I've rebuilt a number of these old windmills, both open and direct-stroke mills, a couple of which I'd like to review for others who may have an old mill in their sights. The Baker Model L, a 10-foot-diameter unit, was built until 1940. The mill's governor is constructed from springs that act on the arms, which connect to the fan sections. As the wind slows down, the springs pull the fan sections flat to expose more of the fan to the wind. In high winds, the centrifugal force causes the fan sections to fold in, exposing less surface area to the wind, which slows down the unit.
This particular mill showed very little wear in its linkages or in its bearings, but required new fan sections. I joined the new fans to the old hardware, and then assembled the whole fan. Although it may seem complex, fan blade fabrication isn't mysterious. I merely measured wood from a pattern and cut the heavier wooden pieces with a table saw.
For the next step, I used a jigsaw to cut the fan blade slots for attachment. The process is fairly simple because the fans extend radially from the center. My fan blade slot width is about 1/4 inch. I take a cutting blade from my power saw and bend the teeth out both ways so it cuts the required slot width. Then I cut the fan blades on a band saw to get the same width as the slots in the heavier sticks. My fan blades are tapered end-to-end, generally from 4 inches to 1 1/2 inches. I taper my blades with a jigsaw. Ideally, blades should go into the slots with a little friction, and are then nailed in place with a piece of reinforced wood in a uniform manner.

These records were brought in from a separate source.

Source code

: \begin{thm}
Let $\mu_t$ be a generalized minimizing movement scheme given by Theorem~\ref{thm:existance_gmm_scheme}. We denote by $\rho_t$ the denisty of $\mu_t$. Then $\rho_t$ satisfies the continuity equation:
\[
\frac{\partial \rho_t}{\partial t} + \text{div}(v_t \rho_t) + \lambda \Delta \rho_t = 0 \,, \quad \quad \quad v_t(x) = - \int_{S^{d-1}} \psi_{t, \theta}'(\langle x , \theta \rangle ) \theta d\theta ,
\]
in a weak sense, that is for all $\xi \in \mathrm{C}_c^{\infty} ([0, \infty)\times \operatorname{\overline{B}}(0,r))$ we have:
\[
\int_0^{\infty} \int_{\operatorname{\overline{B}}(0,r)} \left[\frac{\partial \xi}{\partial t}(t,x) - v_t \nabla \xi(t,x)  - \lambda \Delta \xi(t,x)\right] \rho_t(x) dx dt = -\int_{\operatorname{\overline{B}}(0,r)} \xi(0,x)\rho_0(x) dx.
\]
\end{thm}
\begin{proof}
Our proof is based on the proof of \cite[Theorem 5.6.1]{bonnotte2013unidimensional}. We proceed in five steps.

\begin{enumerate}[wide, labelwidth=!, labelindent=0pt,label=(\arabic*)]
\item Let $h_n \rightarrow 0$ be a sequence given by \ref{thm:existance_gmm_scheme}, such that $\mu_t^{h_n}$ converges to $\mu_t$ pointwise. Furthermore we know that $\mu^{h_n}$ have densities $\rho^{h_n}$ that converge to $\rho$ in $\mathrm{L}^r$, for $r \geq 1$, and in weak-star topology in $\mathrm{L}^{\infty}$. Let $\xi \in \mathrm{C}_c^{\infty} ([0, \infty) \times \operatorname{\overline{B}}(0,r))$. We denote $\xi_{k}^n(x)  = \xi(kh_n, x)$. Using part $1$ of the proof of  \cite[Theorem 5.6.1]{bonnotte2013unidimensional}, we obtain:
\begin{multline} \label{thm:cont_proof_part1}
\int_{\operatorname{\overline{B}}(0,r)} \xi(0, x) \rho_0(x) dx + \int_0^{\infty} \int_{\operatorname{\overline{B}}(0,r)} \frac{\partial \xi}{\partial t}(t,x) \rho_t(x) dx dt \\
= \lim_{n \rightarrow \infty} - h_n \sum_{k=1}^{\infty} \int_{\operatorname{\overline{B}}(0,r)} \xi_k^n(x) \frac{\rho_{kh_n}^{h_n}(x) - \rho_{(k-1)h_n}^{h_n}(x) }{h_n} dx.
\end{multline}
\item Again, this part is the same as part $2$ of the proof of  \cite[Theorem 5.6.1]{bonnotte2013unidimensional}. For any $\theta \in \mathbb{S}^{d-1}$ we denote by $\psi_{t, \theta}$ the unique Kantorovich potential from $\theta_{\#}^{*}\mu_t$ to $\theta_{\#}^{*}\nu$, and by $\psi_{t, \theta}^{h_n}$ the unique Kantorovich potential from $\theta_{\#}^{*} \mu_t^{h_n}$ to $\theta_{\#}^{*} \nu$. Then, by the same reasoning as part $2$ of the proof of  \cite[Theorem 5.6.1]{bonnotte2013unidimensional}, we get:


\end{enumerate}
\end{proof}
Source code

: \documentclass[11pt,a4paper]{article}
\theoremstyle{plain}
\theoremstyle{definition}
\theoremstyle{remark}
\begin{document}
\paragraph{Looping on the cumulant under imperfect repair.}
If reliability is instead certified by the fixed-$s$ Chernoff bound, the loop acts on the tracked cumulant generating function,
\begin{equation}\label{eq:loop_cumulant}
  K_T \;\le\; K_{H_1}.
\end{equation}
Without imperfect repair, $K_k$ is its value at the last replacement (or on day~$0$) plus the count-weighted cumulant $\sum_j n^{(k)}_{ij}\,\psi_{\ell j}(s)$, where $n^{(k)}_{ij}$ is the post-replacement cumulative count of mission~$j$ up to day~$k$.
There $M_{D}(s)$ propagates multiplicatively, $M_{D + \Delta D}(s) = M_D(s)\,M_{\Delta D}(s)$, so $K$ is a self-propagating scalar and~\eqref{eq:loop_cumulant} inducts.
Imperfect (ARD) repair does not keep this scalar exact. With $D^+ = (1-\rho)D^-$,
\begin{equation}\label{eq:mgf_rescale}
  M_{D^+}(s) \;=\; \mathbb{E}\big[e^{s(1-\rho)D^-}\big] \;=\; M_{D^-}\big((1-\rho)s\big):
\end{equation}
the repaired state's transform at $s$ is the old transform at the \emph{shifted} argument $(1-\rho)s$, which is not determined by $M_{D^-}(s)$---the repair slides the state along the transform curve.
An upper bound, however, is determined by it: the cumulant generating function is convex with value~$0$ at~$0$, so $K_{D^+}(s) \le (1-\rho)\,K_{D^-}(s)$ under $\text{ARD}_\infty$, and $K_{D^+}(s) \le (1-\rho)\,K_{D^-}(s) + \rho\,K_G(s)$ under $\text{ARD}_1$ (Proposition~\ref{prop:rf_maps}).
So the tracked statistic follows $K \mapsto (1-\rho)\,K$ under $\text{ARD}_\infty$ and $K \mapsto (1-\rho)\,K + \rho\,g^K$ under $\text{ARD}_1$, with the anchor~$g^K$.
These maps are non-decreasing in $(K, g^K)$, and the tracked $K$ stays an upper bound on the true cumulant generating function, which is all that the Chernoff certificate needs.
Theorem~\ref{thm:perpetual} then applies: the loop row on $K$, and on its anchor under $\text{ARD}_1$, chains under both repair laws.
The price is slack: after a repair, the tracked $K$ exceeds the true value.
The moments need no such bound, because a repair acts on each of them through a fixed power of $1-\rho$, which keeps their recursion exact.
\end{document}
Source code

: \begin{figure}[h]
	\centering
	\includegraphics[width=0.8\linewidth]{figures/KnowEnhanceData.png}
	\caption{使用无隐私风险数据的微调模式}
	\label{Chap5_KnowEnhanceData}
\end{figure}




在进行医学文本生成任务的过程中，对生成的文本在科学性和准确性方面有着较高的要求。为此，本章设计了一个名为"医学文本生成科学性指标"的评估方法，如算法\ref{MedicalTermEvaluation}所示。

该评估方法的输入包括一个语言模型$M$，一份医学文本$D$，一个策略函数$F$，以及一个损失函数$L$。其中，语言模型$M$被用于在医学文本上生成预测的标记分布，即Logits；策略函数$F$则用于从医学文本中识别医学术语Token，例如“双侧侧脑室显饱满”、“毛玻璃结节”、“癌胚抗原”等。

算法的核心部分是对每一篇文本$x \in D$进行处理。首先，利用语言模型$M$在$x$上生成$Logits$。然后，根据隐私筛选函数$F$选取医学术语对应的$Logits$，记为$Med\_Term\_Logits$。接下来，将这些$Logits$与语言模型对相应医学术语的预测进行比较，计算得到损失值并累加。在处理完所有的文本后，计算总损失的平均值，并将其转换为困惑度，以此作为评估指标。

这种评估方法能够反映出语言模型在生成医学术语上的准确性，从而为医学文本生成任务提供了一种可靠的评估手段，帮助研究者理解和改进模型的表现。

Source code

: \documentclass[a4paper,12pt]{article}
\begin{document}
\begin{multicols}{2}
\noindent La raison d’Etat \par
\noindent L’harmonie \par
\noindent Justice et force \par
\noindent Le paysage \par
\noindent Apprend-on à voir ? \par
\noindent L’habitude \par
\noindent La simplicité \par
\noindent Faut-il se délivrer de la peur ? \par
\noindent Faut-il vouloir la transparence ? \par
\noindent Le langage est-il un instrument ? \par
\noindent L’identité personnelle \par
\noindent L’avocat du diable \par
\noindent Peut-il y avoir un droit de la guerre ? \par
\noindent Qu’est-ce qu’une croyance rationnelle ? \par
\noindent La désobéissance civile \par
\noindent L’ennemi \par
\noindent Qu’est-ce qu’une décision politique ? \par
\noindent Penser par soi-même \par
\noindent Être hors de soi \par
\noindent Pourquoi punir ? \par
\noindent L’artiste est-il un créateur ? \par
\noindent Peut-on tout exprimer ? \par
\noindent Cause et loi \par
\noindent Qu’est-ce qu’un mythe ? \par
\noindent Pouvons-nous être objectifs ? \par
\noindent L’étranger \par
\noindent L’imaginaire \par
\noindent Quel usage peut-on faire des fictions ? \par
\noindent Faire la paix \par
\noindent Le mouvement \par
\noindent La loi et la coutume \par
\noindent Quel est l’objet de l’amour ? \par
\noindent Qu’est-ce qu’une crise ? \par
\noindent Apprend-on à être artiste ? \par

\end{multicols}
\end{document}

The second woodfan windmill restoration we did last winter was a 'Challenge Vaneless,' also a 10-foot mill introduced about 1912. The unit is an early model since it has wooden arms that support the fan sections -later units came with a different front casting design and steel arms. Unlike the Baker restoration, the second windmill required major repair. All the 'dog bone' pivot linkages were worn oval and needed to be bronzed and redrilled. Also, the 7/8- by 1/4-inch flat control arms had to be replaced, along with the round rods, which control the position. Luckily, we had the castings for the ends of the fan sections. The mill had a rather hard-working governor arrangement, with a cast iron bearing and a very heavy counterweight that helps spin the mill at a constant speed. Like the Baker model, the Vaneless needed more grease. In spite of that fact, the main bearing was still good and had no excessive wear on the other pivot points. The main shaft's oilers have no covers, so the oil seeps in and washes out.
To show off our handiwork, my son, Matt, and I took the finished mills to a museum and put them on elevated platforms and treated them with a water-seal finish to bring out the natural wood color. For those interested in reading an enjoyable book on windmills, I recommend T. Lindsay Baker's 'A Field Guide To American Windmills,' a rather pricey book but well worth the money.